Plain-text document sources

--------------------------------

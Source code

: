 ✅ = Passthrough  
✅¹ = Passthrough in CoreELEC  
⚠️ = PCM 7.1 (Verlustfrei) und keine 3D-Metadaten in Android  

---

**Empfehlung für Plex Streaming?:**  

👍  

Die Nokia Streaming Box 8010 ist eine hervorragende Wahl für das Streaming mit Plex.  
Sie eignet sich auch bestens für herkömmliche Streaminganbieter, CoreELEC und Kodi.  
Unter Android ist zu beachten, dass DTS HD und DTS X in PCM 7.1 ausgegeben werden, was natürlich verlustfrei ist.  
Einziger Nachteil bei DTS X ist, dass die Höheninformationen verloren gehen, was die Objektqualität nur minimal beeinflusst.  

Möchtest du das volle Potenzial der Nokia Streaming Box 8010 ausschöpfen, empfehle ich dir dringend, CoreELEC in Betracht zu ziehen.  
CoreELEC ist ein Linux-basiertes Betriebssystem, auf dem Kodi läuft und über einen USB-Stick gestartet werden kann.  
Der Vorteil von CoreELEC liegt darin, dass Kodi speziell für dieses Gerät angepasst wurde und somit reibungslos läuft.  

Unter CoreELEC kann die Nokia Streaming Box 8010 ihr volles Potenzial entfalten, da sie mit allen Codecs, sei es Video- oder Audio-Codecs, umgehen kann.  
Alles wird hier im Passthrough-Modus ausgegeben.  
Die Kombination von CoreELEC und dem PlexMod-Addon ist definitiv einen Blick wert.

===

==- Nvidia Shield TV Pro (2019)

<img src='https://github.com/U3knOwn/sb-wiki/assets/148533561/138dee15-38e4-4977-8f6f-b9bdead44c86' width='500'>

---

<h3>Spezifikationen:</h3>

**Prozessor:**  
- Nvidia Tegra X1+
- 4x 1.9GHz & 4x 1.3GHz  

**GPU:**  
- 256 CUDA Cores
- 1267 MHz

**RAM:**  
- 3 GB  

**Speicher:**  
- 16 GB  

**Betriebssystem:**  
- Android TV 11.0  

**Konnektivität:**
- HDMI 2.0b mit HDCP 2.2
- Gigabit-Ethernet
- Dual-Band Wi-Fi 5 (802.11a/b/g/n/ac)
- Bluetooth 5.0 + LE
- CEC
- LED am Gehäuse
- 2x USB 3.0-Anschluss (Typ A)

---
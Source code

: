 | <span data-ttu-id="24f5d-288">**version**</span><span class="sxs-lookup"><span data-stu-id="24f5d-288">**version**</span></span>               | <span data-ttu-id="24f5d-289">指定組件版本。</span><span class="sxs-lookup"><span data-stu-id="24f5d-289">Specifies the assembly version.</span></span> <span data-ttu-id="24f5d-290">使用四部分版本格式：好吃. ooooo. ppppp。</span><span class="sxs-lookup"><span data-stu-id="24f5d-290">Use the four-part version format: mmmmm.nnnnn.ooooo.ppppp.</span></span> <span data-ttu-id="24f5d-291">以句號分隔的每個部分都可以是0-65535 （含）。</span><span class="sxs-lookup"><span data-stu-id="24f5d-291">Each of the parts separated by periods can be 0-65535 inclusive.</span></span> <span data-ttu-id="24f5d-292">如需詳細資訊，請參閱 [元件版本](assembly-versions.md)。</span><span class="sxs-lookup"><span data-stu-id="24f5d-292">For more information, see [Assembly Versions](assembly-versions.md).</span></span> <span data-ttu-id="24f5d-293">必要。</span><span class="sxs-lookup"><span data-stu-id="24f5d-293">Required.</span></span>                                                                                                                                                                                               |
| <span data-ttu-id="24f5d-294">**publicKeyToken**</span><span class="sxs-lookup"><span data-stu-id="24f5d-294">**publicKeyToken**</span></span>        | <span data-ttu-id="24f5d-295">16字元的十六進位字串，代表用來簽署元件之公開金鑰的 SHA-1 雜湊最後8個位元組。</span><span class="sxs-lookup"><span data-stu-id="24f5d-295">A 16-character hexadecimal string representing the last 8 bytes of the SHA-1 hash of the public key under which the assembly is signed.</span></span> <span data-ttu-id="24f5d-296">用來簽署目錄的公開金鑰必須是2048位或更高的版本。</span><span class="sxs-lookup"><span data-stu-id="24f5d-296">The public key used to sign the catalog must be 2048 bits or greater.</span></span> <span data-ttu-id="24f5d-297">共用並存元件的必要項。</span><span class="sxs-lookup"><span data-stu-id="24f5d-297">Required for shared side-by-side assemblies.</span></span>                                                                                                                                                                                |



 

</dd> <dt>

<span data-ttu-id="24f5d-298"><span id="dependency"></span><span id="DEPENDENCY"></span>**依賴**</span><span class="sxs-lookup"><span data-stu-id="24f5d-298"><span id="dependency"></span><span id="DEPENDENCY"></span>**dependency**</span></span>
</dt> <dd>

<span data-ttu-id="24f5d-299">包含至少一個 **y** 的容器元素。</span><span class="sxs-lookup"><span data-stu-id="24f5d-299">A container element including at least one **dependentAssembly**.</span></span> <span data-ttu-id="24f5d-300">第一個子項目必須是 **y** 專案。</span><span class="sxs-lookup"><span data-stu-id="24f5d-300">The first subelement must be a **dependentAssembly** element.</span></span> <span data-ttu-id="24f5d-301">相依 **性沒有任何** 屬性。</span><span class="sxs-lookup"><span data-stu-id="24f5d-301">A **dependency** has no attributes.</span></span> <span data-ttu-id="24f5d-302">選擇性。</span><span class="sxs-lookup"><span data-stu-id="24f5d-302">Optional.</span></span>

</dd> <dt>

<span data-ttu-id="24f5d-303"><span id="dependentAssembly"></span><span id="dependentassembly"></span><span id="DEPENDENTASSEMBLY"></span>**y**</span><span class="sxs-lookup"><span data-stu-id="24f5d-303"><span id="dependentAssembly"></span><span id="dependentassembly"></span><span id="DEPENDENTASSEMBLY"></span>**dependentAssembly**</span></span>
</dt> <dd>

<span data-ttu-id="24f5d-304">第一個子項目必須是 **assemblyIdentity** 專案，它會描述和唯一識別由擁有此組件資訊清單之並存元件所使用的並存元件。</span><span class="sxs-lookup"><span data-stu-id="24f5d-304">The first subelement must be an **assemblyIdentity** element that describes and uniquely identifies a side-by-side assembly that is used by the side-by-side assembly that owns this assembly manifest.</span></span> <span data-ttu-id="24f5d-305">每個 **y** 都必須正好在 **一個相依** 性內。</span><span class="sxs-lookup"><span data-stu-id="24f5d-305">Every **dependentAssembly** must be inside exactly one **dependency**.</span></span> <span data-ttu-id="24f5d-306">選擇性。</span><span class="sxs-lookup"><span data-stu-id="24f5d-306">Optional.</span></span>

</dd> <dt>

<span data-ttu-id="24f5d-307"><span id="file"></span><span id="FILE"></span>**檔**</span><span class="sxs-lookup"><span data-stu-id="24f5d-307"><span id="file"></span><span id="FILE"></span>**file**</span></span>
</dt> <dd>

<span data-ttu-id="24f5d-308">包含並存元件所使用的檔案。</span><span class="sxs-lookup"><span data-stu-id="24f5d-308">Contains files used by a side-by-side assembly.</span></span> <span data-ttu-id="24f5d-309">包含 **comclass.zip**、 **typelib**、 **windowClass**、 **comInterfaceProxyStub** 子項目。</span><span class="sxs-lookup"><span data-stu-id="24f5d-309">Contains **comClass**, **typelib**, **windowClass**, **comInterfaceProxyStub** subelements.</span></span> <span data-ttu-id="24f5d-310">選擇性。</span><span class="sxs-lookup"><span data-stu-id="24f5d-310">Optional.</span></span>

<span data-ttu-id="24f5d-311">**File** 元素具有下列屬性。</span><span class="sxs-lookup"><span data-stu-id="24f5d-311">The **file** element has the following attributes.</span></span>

--------------------------------

## What is needed:
Without omitting anything, output the data verbatim.

## Exercise result:
Source code

: ✅ = Passthrough  
✅¹ = Passthrough in CoreELEC  
⚠️ = PCM 7.1 (Verlustfrei) und keine 3D-Metadaten in Android  

---

**Empfehlung für Plex Streaming?:**  

👍  

Die Nokia Streaming Box 8010 ist eine hervorragende Wahl für das Streaming mit Plex.  
Sie eignet sich auch bestens für herkömmliche Streaminganbieter, CoreELEC und Kodi.  
Unter Android ist zu beachten, dass DTS HD und DTS X in PCM 7.1 ausgegeben werden, was natürlich verlustfrei ist.  
Einziger Nachteil bei DTS X ist, dass die Höheninformationen verloren gehen, was die Objektqualität nur minimal beeinflusst.  

Möchtest du das volle Potenzial der Nokia Streaming Box 8010 ausschöpfen, empfehle ich dir dringend, CoreELEC in Betracht zu ziehen.  
CoreELEC ist ein Linux-basiertes Betriebssystem, auf dem Kodi läuft und über einen USB-Stick gestartet werden kann.  
Der Vorteil von CoreELEC liegt darin, dass Kodi speziell für dieses Gerät angepasst wurde und somit reibungslos läuft.  

Unter CoreELEC kann die Nokia Streaming Box 8010 ihr volles Potenzial entfalten, da sie mit allen Codecs, sei es Video- oder Audio-Codecs, umgehen kann.  
Alles wird hier im Passthrough-Modus ausgegeben.  
Die Kombination von CoreELEC und dem PlexMod-Addon ist definitiv einen Blick wert.

===

==- Nvidia Shield TV Pro (2019)

<img src='https://github.com/U3knOwn/sb-wiki/assets/148533561/138dee15-38e4-4977-8f6f-b9bdead44c86' width='500'>

---

<h3>Spezifikationen:</h3>

**Prozessor:**  
- Nvidia Tegra X1+
- 4x 1.9GHz & 4x 1.3GHz  

**GPU:**  
- 256 CUDA Cores
- 1267 MHz

**RAM:**  
- 3 GB  

**Speicher:**  
- 16 GB  

**Betriebssystem:**  
- Android TV 11.0  

**Konnektivität:**
- HDMI 2.0b mit HDCP 2.2
- Gigabit-Ethernet
- Dual-Band Wi-Fi 5 (802.11a/b/g/n/ac)
- Bluetooth 5.0 + LE
- CEC
- LED am Gehäuse
- 2x USB 3.0-Anschluss (Typ A)

---
Source code

: | <span data-ttu-id="24f5d-288">**version**</span><span class="sxs-lookup"><span data-stu-id="24f5d-288">**version**</span></span>               | <span data-ttu-id="24f5d-289">指定組件版本。</span><span class="sxs-lookup"><span data-stu-id="24f5d-289">Specifies the assembly version.</span></span> <span data-ttu-id="24f5d-290">使用四部分版本格式：好吃. ooooo. ppppp。</span><span class="sxs-lookup"><span data-stu-id="24f5d-290">Use the four-part version format: mmmmm.nnnnn.ooooo.ppppp.</span></span> <span data-ttu-id="24f5d-291">以句號分隔的每個部分都可以是0-65535 （含）。</span><span class="sxs-lookup"><span data-stu-id="24f5d-291">Each of the parts separated by periods can be 0-65535 inclusive.</span></span> <span data-ttu-id="24f5d-292">如需詳細資訊，請參閱 [元件版本](assembly-versions.md)。</span><span class="sxs-lookup"><span data-stu-id="24f5d-292">For more information, see [Assembly Versions](assembly-versions.md).</span></span> <span data-ttu-id="24f5d-293">必要。</span><span class="sxs-lookup"><span data-stu-id="24f5d-293">Required.</span></span>                                                                                                                                                                                               |
| <span data-ttu-id="24f5d-294">**publicKeyToken**</span><span class="sxs-lookup"><span data-stu-id="24f5d-294">**publicKeyToken**</span></span>        | <span data-ttu-id="24f5d-295">16字元的十六進位字串，代表用來簽署元件之公開金鑰的 SHA-1 雜湊最後8個位元組。</span><span class="sxs-lookup"><span data-stu-id="24f5d-295">A 16-character hexadecimal string representing the last 8 bytes of the SHA-1 hash of the public key under which the assembly is signed.</span></span> <span data-ttu-id="24f5d-296">用來簽署目錄的公開金鑰必須是2048位或更高的版本。</span><span class="sxs-lookup"><span data-stu-id="24f5d-296">The public key used to sign the catalog must be 2048 bits or greater.</span></span> <span data-ttu-id="24f5d-297">共用並存元件的必要項。</span><span class="sxs-lookup"><span data-stu-id="24f5d-297">Required for shared side-by-side assemblies.</span></span>                                                                                                                                                                                |



 

</dd> <dt>

<span data-ttu-id="24f5d-298"><span id="dependency"></span><span id="DEPENDENCY"></span>**依賴**</span><span class="sxs-lookup"><span data-stu-id="24f5d-298"><span id="dependency"></span><span id="DEPENDENCY"></span>**dependency**</span></span>
</dt> <dd>

<span data-ttu-id="24f5d-299">包含至少一個 **y** 的容器元素。</span><span class="sxs-lookup"><span data-stu-id="24f5d-299">A container element including at least one **dependentAssembly**.</span></span> <span data-ttu-id="24f5d-300">第一個子項目必須是 **y** 專案。</span><span class="sxs-lookup"><span data-stu-id="24f5d-300">The first subelement must be a **dependentAssembly** element.</span></span> <span data-ttu-id="24f5d-301">相依 **性沒有任何** 屬性。</span><span class="sxs-lookup"><span data-stu-id="24f5d-301">A **dependency** has no attributes.</span></span> <span data-ttu-id="24f5d-302">選擇性。</span><span class="sxs-lookup"><span data-stu-id="24f5d-302">Optional.</span></span>

</dd> <dt>

<span data-ttu-id="24f5d-303"><span id="dependentAssembly"></span><span id="dependentassembly"></span><span id="DEPENDENTASSEMBLY"></span>**y**</span><span class="sxs-lookup"><span data-stu-id="24f5d-303"><span id="dependentAssembly"></span><span id="dependentassembly"></span><span id="DEPENDENTASSEMBLY"></span>**dependentAssembly**</span></span>
</dt> <dd>

<span data-ttu-id="24f5d-304">第一個子項目必須是 **assemblyIdentity** 專案，它會描述和唯一識別由擁有此組件資訊清單之並存元件所使用的並存元件。</span><span class="sxs-lookup"><span data-stu-id="24f5d-304">The first subelement must be an **assemblyIdentity** element that describes and uniquely identifies a side-by-side assembly that is used by the side-by-side assembly that owns this assembly manifest.</span></span> <span data-ttu-id="24f5d-305">每個 **y** 都必須正好在 **一個相依** 性內。</span><span class="sxs-lookup"><span data-stu-id="24f5d-305">Every **dependentAssembly** must be inside exactly one **dependency**.</span></span> <span data-ttu-id="24f5d-306">選擇性。</span><span class="sxs-lookup"><span data-stu-id="24f5d-306">Optional.</span></span>

</dd> <dt>

<span data-ttu-id="24f5d-307"><span id="file"></span><span id="FILE"></span>**檔**</span><span class="sxs-lookup"><span data-stu-id="24f5d-307"><span id="file"></span><span id="FILE"></span>**file**</span></span>
</dt> <dd>

<span data-ttu-id="24f5d-308">包含並存元件所使用的檔案。</span><span class="sxs-lookup"><span data-stu-id="24f5d-308">Contains files used by a side-by-side assembly.</span></span> <span data-ttu-id="24f5d-309">包含 **comclass.zip**、 **typelib**、 **windowClass**、 **comInterfaceProxyStub** 子項目。</span><span class="sxs-lookup"><span data-stu-id="24f5d-309">Contains **comClass**, **typelib**, **windowClass**, **comInterfaceProxyStub** subelements.</span></span> <span data-ttu-id="24f5d-310">選擇性。</span><span class="sxs-lookup"><span data-stu-id="24f5d-310">Optional.</span></span>

<span data-ttu-id="24f5d-311">**File** 元素具有下列屬性。</span><span class="sxs-lookup"><span data-stu-id="24f5d-311">The **file** element has the following attributes.</span></span>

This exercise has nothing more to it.